Has anyone used one of these or does anyone out there have one? I looked at one today at chagrin river outfitters and I couldn't put it down. I'm fighting the urge to buy it tomorrow. I at least want to do some research on them. The one I looked at was an 8' 5wt.

Sent from my SCH-I545 using Ohub Campfire mobile app


----------



## sbreech (Jun 6, 2010)

I hate to say this, but the newer glass technology is pretty sweet. I have cast the butterstick, new Superfine glass, and thr Cabelas CGT & CGR. I like all of them, and personally own a Cabelas CGT and CGR. They were extremely discounted when I got them. I would say if you can get the Butterstick....get it. Put a Battenkill III click/pawl on it (or a IV) to balance it out, and enjoy!


----------



## Flymaker (Jan 24, 2013)

Ive never handled the " Butterstick" but I do own 2 other Redington rods and they are both nice....Fiberglass has a very different feel that graphite ...Before you purchase you may want to consult some of the Glass Rod guys here on the site...it may not fit your needs.....I have fished glass a time or 3 and liked it ...but at least to me I don't believe it will be as versatile as a graphite rod.....I must admit I would love to own a nice glass rod but as of yet haven't gotten one....they do make nice small stream trout rods ...nice slow forgiving action ...as long as it will fit your needs and fishing style I don't think you can go wrong with it.....Redington is a very good company and they do produce some nice stuff ......


----------



## crkwader (Nov 7, 2008)

Chagrin River Outfitters has them in stock right now and they are sweet rods.


----------



## garhtr (Jan 12, 2009)

Cabelas has the CGT's on sale, I've been thinking about getting one for sometime but I would prefer a rod somewhere in the{3-4 wgt} 8-9 ft range, probably keep looking. http://www.cabelas.com/product/Cabelas-CGT-Fiberglass-Fly-Rods/1409646.uts
Good Luck and Good Fishing


----------



## kingofamberley (Jul 11, 2012)

I have heard that the CGT is much stiffer than the CGR was.
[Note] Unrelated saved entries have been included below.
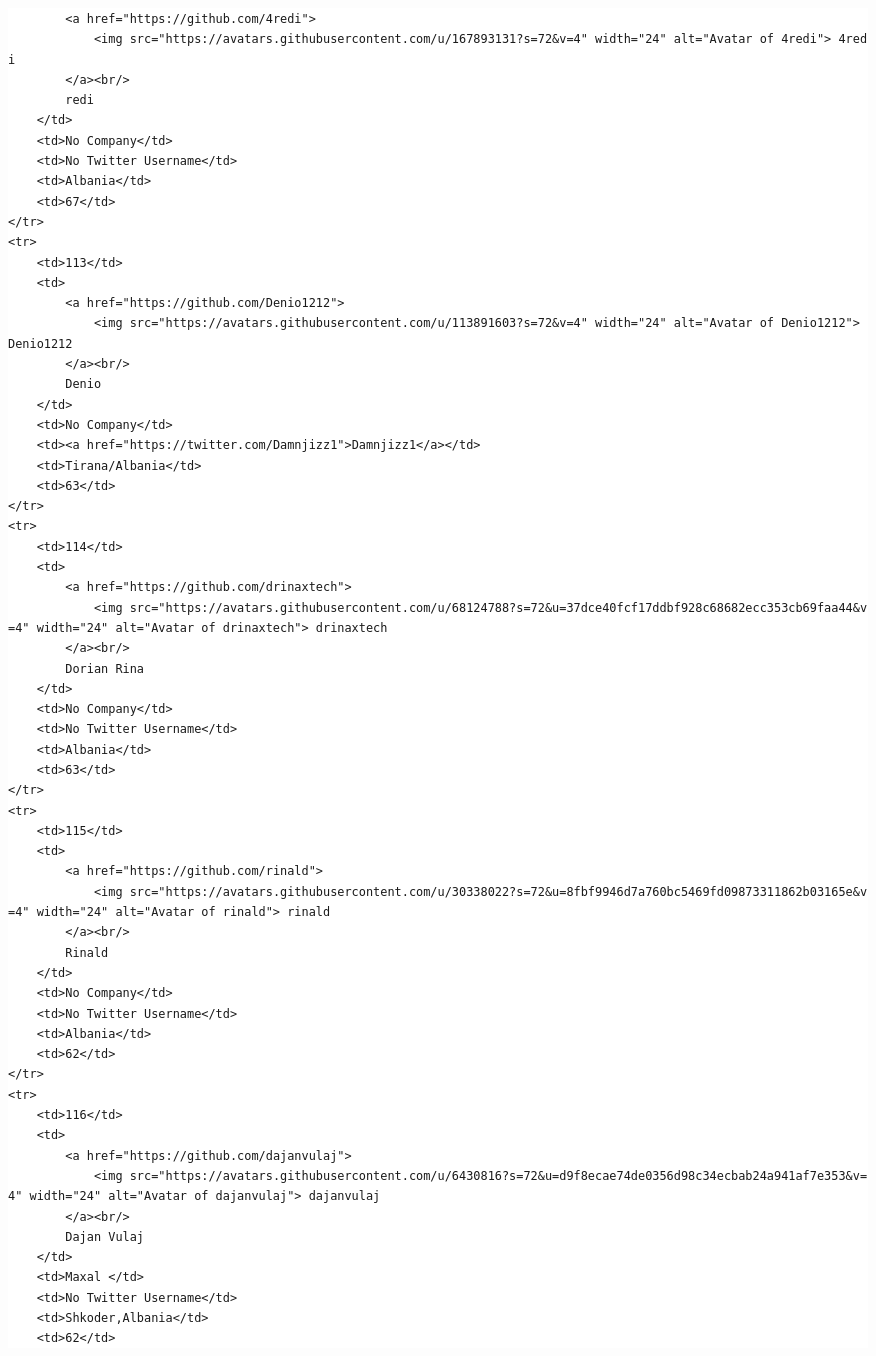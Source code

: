 			<a href="https://github.com/4redi">
				<img src="https://avatars.githubusercontent.com/u/167893131?s=72&v=4" width="24" alt="Avatar of 4redi"> 4redi
			</a><br/>
			redi
		</td>
		<td>No Company</td>
		<td>No Twitter Username</td>
		<td>Albania</td>
		<td>67</td>
	</tr>
	<tr>
		<td>113</td>
		<td>
			<a href="https://github.com/Denio1212">
				<img src="https://avatars.githubusercontent.com/u/113891603?s=72&v=4" width="24" alt="Avatar of Denio1212"> Denio1212
			</a><br/>
			Denio
		</td>
		<td>No Company</td>
		<td><a href="https://twitter.com/Damnjizz1">Damnjizz1</a></td>
		<td>Tirana/Albania</td>
		<td>63</td>
	</tr>
	<tr>
		<td>114</td>
		<td>
			<a href="https://github.com/drinaxtech">
				<img src="https://avatars.githubusercontent.com/u/68124788?s=72&u=37dce40fcf17ddbf928c68682ecc353cb69faa44&v=4" width="24" alt="Avatar of drinaxtech"> drinaxtech
			</a><br/>
			Dorian Rina
		</td>
		<td>No Company</td>
		<td>No Twitter Username</td>
		<td>Albania</td>
		<td>63</td>
	</tr>
	<tr>
		<td>115</td>
		<td>
			<a href="https://github.com/rinald">
				<img src="https://avatars.githubusercontent.com/u/30338022?s=72&u=8fbf9946d7a760bc5469fd09873311862b03165e&v=4" width="24" alt="Avatar of rinald"> rinald
			</a><br/>
			Rinald
		</td>
		<td>No Company</td>
		<td>No Twitter Username</td>
		<td>Albania</td>
		<td>62</td>
	</tr>
	<tr>
		<td>116</td>
		<td>
			<a href="https://github.com/dajanvulaj">
				<img src="https://avatars.githubusercontent.com/u/6430816?s=72&u=d9f8ecae74de0356d98c34ecbab24a941af7e353&v=4" width="24" alt="Avatar of dajanvulaj"> dajanvulaj
			</a><br/>
			Dajan Vulaj
		</td>
		<td>Maxal </td>
		<td>No Twitter Username</td>
		<td>Shkoder,Albania</td>
		<td>62</td>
I haven't cast either however. I do have an Eagle Claw Featherlight though for my fiberglass needs


----------



## crkwader (Nov 7, 2008)

kingofamberley said:


> I have heard that the CGT is much stiffer than the CGR was. I haven't cast either however. I do have an Eagle Claw Featherlight though for my fiberglass needs



this is absolutely correct. the CGT is a great rod for the money but it doesnt feel like glass to me. it feels like a softer graphite. It doesnt have that full flexing action that glass is noted for though. I have the 7ft 3wt and while it is a great little rod, I would never call it glass based on its casting action and feel.


----------



## DEAfisher (Nov 10, 2013)

I wanted to try out a glass rod and being a cheap skate I opted for the eagle claw featherlite. All said and done its a great rod for 30 bucks. I have the 7' model running a DT5 it's great fun in the creeks. I'll probably upgrade to a better rod down the road but for now it does the job well for the price.


----------



## meathelmet (Aug 4, 2008)

Question from a newbie....whats a butter stick and application? Bluegill to steelhead?


----------



## crkwader (Nov 7, 2008)

meathelmet said:


> Question from a newbie....whats a butter stick and application? Bluegill to steelhead?


I think the best application is for small to medium sized creeks, or out of a canoe/kayak. As far as fish go, I wouldn't feel comfortable landing a steelie on one, but I am sure you could.


----------